Num primeiro momento, ele diz que, “como todo o resto do mundo”, não se preocupou muito, já que a infecção parecia ter sintomas leves. Mas, quando a suspeita de relação com a microcefalia começou a ser levantada, ainda em outubro, Verardi quase imediatamente se lançou numa busca para o desenvolvimento de uma vacina.
Nas últimas semanas, sua história começou a pipocar em reportagens na imprensa americana, que o retratam como talvez o primeiro cientista a entrar nessa corrida. E como um toque de burocracia pode ter atrapalhado o desenvolvimento da tão esperada vacina.
A vantagem de Verardi se deu numa plataforma que ele desenvolveu – e está em processo de patenteamento e publicação -, que permite produzir candidatos à vacina rapidamente, em coisa de uma semana, a partir do sequenciamento do genoma do vírus. A plataforma tinha ficado pronta justo no começo de outubro e ele aproveitou a chance para testá-la com o zika.
Com base no genoma do vírus que circulou na Polinésia Francesa em 2014, ele desenvolveu cinco candidatos à vacina e tem investigado quais podem apresentar as melhores respostas imunes à infecção, mas, na hora de checar, in vitro, quais delas podem ser capazes de gerar anticorpos que neutralizem o vírus, esbarrou num detalhe: ele não tinha o vírus. Sem isso, não tem vacina.
Procura. Verardi contou ao Estado que está desde novembro tentando conseguir amostras do zika. Pediu primeiro ao Brasil, sem sucesso. A legislação brasileira que define o acesso aos recursos genéticos exige aprovação do Conselho de Gestão do Patrimônio Genético, o que leva tempo. Também tentou com o Centro de Controle e Prevenção de Doenças (CDC) dos EUA, que recebeu material brasileiro, mas soube que não haveria distribuição.
Tentou, por fim, com outros laboratórios mundiais que manipulam vírus para fins de pesquisa, mas eles não tinham o zika disponível – a produção dos vírus isolados é demorada. “Naquela época, acho que ninguém ainda estava se importando muito com o zika”, afirma. “Quando o mundo acordou para o fato de que haveria demanda pelo vírus, viu-se que ninguém estava preparado.”
Logo outros laboratórios mundiais e institutos brasileiros de pesquisa entraram na corrida.

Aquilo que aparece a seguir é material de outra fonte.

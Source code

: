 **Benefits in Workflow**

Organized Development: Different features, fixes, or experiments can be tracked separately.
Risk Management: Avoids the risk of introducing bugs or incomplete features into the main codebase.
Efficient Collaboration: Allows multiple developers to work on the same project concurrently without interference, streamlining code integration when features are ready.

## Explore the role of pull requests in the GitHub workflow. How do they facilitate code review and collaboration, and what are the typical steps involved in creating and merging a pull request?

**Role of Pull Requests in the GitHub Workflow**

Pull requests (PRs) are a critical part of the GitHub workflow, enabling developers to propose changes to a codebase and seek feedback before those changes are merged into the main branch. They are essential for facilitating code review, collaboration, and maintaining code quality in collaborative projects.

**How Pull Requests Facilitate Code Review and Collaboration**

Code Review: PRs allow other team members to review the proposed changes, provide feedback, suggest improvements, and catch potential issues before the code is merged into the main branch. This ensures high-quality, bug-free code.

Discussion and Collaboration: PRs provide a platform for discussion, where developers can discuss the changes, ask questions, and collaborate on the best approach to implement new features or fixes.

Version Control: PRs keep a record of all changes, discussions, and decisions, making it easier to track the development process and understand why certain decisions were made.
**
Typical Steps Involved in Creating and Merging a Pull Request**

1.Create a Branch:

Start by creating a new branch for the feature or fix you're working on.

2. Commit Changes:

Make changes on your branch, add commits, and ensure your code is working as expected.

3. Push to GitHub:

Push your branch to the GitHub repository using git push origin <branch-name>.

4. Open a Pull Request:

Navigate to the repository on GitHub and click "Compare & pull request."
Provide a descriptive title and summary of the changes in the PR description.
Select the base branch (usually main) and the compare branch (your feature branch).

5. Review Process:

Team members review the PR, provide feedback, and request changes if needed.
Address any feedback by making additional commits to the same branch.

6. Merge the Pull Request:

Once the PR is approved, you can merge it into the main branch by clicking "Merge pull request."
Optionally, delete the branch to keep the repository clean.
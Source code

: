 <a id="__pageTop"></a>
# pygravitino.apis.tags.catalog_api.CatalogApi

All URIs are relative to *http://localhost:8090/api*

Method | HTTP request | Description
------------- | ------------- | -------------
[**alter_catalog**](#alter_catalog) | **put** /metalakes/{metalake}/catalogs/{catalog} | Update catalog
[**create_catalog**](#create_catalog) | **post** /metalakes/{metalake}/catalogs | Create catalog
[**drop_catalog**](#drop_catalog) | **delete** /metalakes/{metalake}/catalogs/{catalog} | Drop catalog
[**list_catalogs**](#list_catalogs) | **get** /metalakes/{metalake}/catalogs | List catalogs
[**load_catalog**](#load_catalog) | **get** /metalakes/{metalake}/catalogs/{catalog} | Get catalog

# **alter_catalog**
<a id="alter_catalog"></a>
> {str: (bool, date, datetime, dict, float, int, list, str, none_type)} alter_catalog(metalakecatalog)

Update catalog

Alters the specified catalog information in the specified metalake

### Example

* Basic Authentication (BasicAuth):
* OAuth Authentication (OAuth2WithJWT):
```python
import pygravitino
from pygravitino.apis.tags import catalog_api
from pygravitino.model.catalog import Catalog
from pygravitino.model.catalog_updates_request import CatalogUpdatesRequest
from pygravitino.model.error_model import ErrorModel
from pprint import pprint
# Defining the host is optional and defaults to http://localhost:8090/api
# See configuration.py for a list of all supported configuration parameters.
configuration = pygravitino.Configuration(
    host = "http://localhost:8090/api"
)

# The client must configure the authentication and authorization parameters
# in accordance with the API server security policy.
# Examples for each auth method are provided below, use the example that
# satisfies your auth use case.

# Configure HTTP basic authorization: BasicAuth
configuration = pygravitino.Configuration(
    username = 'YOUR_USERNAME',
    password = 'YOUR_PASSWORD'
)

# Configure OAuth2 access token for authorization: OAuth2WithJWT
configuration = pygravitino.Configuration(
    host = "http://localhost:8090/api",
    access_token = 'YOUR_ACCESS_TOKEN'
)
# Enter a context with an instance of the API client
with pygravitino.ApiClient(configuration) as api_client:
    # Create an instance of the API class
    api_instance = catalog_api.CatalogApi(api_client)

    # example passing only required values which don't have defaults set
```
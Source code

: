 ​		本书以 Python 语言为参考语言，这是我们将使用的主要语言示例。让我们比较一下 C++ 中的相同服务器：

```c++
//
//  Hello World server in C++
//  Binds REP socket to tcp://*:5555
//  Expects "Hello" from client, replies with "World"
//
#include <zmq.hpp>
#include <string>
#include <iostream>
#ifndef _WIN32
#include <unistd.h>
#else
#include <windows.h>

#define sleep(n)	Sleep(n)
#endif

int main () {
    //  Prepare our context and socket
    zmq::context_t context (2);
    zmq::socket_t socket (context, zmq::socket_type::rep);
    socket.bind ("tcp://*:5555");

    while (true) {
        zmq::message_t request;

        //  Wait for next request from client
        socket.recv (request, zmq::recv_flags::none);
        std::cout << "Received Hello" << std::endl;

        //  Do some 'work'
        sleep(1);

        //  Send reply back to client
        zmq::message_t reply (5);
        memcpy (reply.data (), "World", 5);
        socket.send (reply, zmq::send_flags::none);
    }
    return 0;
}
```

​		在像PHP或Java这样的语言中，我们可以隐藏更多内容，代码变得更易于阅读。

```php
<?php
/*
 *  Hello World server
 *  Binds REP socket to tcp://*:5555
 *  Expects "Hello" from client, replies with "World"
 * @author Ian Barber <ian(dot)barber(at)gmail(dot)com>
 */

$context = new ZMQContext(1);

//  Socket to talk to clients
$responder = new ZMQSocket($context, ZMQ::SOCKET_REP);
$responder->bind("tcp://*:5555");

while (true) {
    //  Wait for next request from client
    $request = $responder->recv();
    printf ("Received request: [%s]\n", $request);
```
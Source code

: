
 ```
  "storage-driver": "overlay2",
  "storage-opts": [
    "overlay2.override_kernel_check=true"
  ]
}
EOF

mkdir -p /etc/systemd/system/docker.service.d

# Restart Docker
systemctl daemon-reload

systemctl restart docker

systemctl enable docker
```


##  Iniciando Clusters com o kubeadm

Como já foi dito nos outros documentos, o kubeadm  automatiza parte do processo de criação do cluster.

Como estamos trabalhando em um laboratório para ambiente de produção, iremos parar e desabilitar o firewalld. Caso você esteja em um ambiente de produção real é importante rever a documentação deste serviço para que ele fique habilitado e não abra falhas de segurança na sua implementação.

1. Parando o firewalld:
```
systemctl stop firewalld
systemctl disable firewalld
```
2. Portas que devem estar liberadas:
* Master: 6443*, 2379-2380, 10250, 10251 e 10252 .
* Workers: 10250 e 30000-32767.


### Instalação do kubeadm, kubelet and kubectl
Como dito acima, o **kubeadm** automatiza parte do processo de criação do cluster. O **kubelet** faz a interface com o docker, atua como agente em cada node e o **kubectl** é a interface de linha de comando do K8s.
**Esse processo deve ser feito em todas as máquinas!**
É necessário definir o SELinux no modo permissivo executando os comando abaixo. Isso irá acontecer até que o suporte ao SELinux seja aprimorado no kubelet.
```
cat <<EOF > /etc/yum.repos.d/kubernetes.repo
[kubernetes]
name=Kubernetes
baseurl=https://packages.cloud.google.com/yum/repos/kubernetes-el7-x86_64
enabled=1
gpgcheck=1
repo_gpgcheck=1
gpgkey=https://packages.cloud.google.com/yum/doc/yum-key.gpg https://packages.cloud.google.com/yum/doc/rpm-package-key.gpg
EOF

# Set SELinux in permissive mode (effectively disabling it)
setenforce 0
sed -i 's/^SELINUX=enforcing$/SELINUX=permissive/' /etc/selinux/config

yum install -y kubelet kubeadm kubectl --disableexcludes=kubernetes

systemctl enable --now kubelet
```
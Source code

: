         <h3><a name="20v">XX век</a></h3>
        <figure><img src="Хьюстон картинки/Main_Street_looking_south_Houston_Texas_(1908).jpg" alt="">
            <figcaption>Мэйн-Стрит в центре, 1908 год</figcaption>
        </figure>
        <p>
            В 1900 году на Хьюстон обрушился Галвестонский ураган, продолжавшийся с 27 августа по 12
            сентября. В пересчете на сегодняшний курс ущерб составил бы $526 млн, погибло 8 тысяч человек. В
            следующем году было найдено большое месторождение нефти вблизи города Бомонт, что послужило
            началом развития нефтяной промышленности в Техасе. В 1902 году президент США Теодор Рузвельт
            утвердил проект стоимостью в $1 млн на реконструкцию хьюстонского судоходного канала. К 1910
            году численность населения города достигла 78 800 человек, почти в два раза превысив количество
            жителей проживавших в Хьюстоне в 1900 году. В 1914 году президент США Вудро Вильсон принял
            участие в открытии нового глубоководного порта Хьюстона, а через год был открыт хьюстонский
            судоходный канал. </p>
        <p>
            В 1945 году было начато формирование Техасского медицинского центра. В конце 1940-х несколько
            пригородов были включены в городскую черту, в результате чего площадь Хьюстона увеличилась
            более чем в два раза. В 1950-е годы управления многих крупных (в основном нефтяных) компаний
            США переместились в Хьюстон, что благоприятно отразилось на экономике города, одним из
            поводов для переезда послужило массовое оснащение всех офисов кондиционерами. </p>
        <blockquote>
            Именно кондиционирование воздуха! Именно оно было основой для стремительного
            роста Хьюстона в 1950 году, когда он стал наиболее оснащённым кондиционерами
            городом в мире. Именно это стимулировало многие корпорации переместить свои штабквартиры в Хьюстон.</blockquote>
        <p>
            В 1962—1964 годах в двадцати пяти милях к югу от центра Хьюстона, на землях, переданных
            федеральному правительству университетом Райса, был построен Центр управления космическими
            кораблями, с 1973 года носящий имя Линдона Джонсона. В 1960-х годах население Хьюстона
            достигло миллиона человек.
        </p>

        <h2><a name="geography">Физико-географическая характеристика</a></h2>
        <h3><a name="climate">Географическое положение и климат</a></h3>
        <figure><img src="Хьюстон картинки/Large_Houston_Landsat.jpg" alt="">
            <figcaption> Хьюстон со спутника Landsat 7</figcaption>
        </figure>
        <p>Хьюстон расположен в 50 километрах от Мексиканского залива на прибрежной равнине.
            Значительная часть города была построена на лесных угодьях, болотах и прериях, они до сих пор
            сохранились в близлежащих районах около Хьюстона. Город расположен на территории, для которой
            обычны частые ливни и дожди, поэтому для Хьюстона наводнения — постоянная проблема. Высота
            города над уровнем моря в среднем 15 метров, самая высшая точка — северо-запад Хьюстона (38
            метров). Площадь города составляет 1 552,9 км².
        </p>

A Organização Mundial da Saúde calcula que pelo menos 15 vacinas estão em processo de desenvolvimento no mundo. “Pela rapidez com que começamos, se eu tivesse o vírus em dezembro, já teria feito testes in vitro e em animais e saberia se esses candidatos funcionam. Talvez pudesse ter uma vacina em testes pré-clínicos”, lamenta.
Ele conseguiu da Europa uma amostra do vírus, mas não é do que está circulando no Brasil. “Quando vi o problema, chamei meus estudantes e disse: ‘vamos começar hoje, antes que se deem conta’. Tinha uma vantagem que meio que se evaporou, mas tudo bem. Acho que todo mundo que trabalha com vacina tem de tentar. Mesmo se eu não conseguir aqui, a gente vai aprendendo o que funciona e o que não funciona. É um processo.”